Crucially the leaks passed to debt campaigners also show the World Bank is exploring the conditions under which debt repayments would be reimposed on a country. WDM's Head of Policy Peter Hardstaff today said: "There is a massive gap between the debt deal described by Gordon Brown to campaigners marching in Edinburgh last month and the technical reality taking shape at the World Bank."

The document details options being put together by World Bank officials for implementation of the G8 debt deal which will be discussed at a meeting of World Bank Executive Directors in Washington today. A final proposal will be signed off by the World Bank's Development Committee (which includes Hilary Benn) when it meets in September. WDM today called on the UK Government to make public all documents showing its position in these negotiations.

The leaks raise questions about what debts are included in the programme and reveal that the World Bank is already planning ways to lend more money to those countries that get debt relief. According to the documents debt cancellation would occur through developing countries having their debt servicing payments met for the period until the loans are paid off, rather than the full value of the debt being cancelled immediately on completion of the qualification process. The documents show the World Bank considering the circumstances under which repayments could recommence.

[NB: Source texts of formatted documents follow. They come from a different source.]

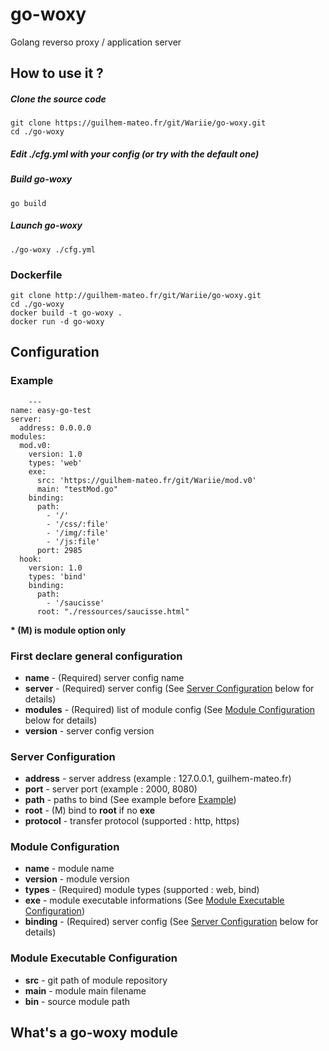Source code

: # go-woxy
Golang reverso proxy / application server

## How to use it ?

##### Clone the source code

    git clone https://guilhem-mateo.fr/git/Wariie/go-woxy.git
    cd ./go-woxy
    
##### Edit **./cfg.yml** with your config *(or try with the default one)*

##### Build go-woxy

    go build

##### Launch go-woxy

    ./go-woxy ./cfg.yml

### Dockerfile

    git clone http://guilhem-mateo.fr/git/Wariie/go-woxy.git
    cd ./go-woxy
    docker build -t go-woxy .
    docker run -d go-woxy


## Configuration

### <a name="configexample"></a>Example 

        ---
    name: easy-go-test
    server:
      address: 0.0.0.0  
    modules: 
      mod.v0: 
        version: 1.0
        types: 'web'
        exe:
          src: 'https://guilhem-mateo.fr/git/Wariie/mod.v0'
          main: "testMod.go"
        binding:
          path: 
            - '/'
            - '/css/:file'
            - '/img/:file'
            - '/js:file'
          port: 2985  
      hook:
        version: 1.0
        types: 'bind'
        binding:
          path:
            - '/saucisse' 
          root: "./ressources/saucisse.html"


**\* (M) is module option only**

### <a name="baseconfig"></a>First declare general configuration

* **name** - (Required) server config name
* **server** - (Required) server config (See [Server Configuration](#srvconfig) below for details)
* **modules** - (Required) list of module config (See [Module Configuration](#modconfig) below for details)
* **version** - server config version


### <a name="srvconfig"></a>Server Configuration
* **address** - server address (example : 127.0.0.1, guilhem-mateo.fr)
* **port** - server port (example : 2000, 8080)
* **path** - paths to bind (See example before [Example](#configexample))
* **root** - (M) bind to **root** if no **exe**
* **protocol** - transfer protocol (supported : http, https)

### <a name="modconfig"></a>Module Configuration
* **name** - module name
* **version** - module version
* **types** - (Required) module types (supported : web, bind)
* **exe** - module executable informations (See [Module Executable Configuration](#modexeconfig))
* **binding** - (Required) server config (See [Server Configuration](#srvconfig) below for details)

### <a name="modexeconfig"></a>Module Executable Configuration
* **src** - git path of module repository
* **main** - module main filename
* **bin** - source module path

## What's a go-woxy module




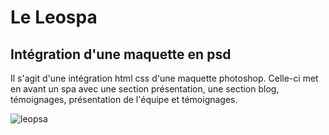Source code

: # Le Leospa

## Intégration d'une maquette en psd

Il s'agit d'une intégration html css d'une maquette photoshop. Celle-ci met en avant un spa avec une section présentation, une section blog, témoignages, présentation de l'équipe et témoignages.

![leopsa](https://i.imgur.com/KVVfrst.png)
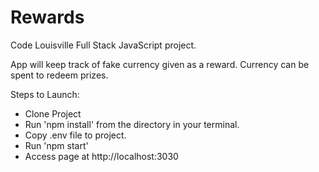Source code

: # Rewards
Code Louisville Full Stack JavaScript project.

App will keep track of fake currency given as a reward.
Currency can be spent to redeem prizes.

Steps to Launch:
- Clone Project
- Run 'npm install' from the directory in your terminal.
- Copy .env file to project.
- Run 'npm start'
- Access page at http://localhost:3030
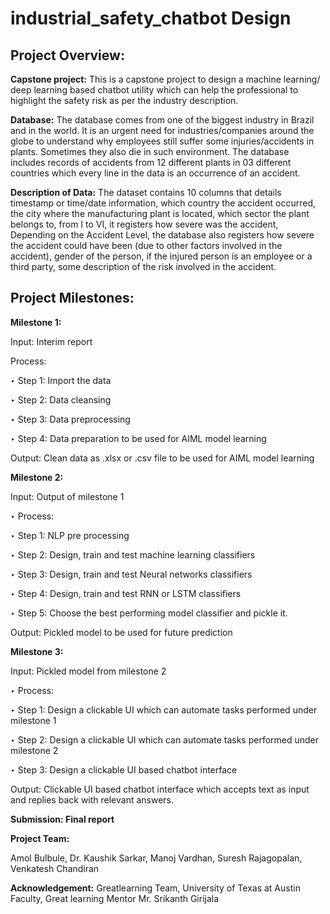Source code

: # industrial_safety_chatbot Design
## Project Overview:

**Capstone project:**
This is a capstone project to design a machine learning/ deep learning based chatbot utility which can help the professional to highlight the safety risk as per the industry description.


**Database:** The database comes from one of the biggest industry in Brazil and in the world. It is an urgent need for industries/companies around the
globe to understand why employees still suffer some injuries/accidents in plants. Sometimes they also die in such environment. The database includes records of accidents from 12 different plants in 03 different countries which every line in the data is an
occurrence of an accident.


**Description of Data:** The dataset contains 10 columns that details  timestamp or time/date information, which country the accident occurred, the city where the manufacturing plant is located, which sector the plant belongs to, from I to VI, it registers how severe was the accident,  Depending on the Accident Level, the database also registers how severe the accident could have been (due to other factors involved in the accident), gender of the person, if the injured person is an employee or a third party, some description of the risk involved in the accident.

## Project Milestones:


**Milestone 1:**


Input: Interim report


Process:


‣ Step 1: Import the data


‣ Step 2: Data cleansing


‣ Step 3: Data preprocessing


‣ Step 4: Data preparation to be used for AIML model learning


Output: Clean data as .xlsx or .csv file to be used for AIML model learning


**Milestone 2:**


Input: Output of milestone 1


‣ Process:


‣ Step 1: NLP pre processing


‣ Step 2: Design, train and test machine learning classifiers


‣ Step 3: Design, train and test Neural networks classifiers


‣ Step 4: Design, train and test RNN or LSTM classifiers


‣ Step 5: Choose the best performing model classifier and pickle it.


Output: Pickled model to be used for future prediction


**Milestone 3:**


Input: Pickled model from milestone 2


‣ Process:


‣ Step 1: Design a clickable UI which can automate tasks performed under milestone 1


‣ Step 2: Design a clickable UI which can automate tasks performed under milestone 2


‣ Step 3: Design a clickable UI based chatbot interface


Output: Clickable UI based chatbot interface which accepts text as input and replies back with relevant answers.


**Submission: Final report**


**Project Team:**

Amol Bulbule,
Dr. Kaushik Sarkar,
Manoj Vardhan,
Suresh Rajagopalan,
Venkatesh Chandiran


**Acknowledgement:**
Greatlearning Team,
University of Texas at Austin Faculty,
Great learning Mentor Mr. Srikanth Girijala


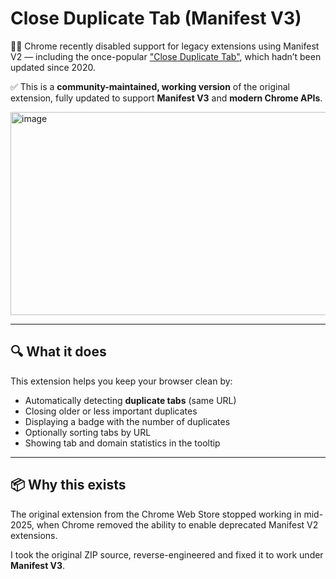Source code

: # Close Duplicate Tab (Manifest V3)

🚫🧪 Chrome recently disabled support for legacy extensions using Manifest V2 — including the once-popular ["Close Duplicate Tab"](https://chromewebstore.google.com/detail/close-duplicate-tab/lccfnphpgnpeghoffocbacbkohbapinm), which hadn’t been updated since 2020.

✅ This is a **community-maintained, working version** of the original extension, fully updated to support **Manifest V3** and **modern Chrome APIs**.

<img width="1196" height="325" alt="image" src="https://github.com/user-attachments/assets/7885c925-c720-4e2e-9be4-d16da27f3843" />

---

## 🔍 What it does

This extension helps you keep your browser clean by:

- Automatically detecting **duplicate tabs** (same URL)
- Closing older or less important duplicates
- Displaying a badge with the number of duplicates
- Optionally sorting tabs by URL
- Showing tab and domain statistics in the tooltip

---

## 📦 Why this exists

The original extension from the Chrome Web Store stopped working in mid-2025, when Chrome removed the ability to enable deprecated Manifest V2 extensions.

I took the original ZIP source, reverse-engineered and fixed it to work under **Manifest V3**.
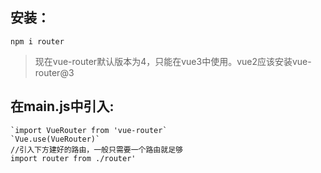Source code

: ## 安装：
`npm i router`
>现在vue-router默认版本为4，只能在vue3中使用。vue2应该安装vue-router@3

## 在main.js中引入:
    `import VueRouter from 'vue-router`
    `Vue.use(VueRouter)`
    //引入下方建好的路由，一般只需要一个路由就足够
    import router from ./router'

It focuses on a key phrase in the G8 Finance Ministers Communiqué of 11 June (which was rubber stamped by the G8 leaders in Gleneagles) that indicates that debt payment relief will only be provided to countries that are "on track with their programmes…" The World Bank asks: "Does this mean conditionality?"

Stephen Rand, co-chair of the Jubilee Debt Campaign said: "The G8 debt deal as described by Gordon Brown fell short of our demands in several ways. Not enough countries were included and in order to qualify, countries would still be forced to open their markets, deregulate multinationals and privatise key services. However, it did seem to concede the key principle that once countries have completed the onerous task of getting debt relief they would have all their debts cancelled immediately with no chance that repayments could recommence under any circumstances. This now appears from these documents to be in question."

"There is a major difference between the debts being cancelled now forever, and developing countries having their debt repayments met on the condition they continue to implement World Bank programmes." "Put simply it is the difference between a legal agreement that you no longer owe the bank your mortgage and someone agreeing to write you a cheque for your repayments each month."

Peter Hardstaff said: "The G8 are serial promise breakers and for the past twenty years they have used the debts of the poorest countries as a way to impose privatisation, free trade and deregulation on developing countries. Unless these debts are irreversibly lifted from developing countries we have no faith that rich countries will not use international institutions to impose damaging free market conditions in the future."

According to the World Bank the G8 has committed only to finance the first three years of the proposal: "full donor financing is key for viability of the proposal." Peter Hardstaff said: "These documents show not only that the debts won't necessarily be immediately cancelled in full, but that the G8 haven't even put up the money to fund their own decision. There is no firm commitment by the G8 to continue to meet the cost of the repayment for the rest of the life of the loans. They may have to divert money from other parts of the World Bank to meet their promises."

The documents come less than two weeks after the leaking of IMF documents to debt campaigners that showed some European representatives at the IMF are suggesting major modifications to the G8 debt deal. These could delay or even halt the debt cancellation promised to 18 countries by the G8 and maintain an IMF stranglehold over developing country economies even after they qualify for debt cancellation.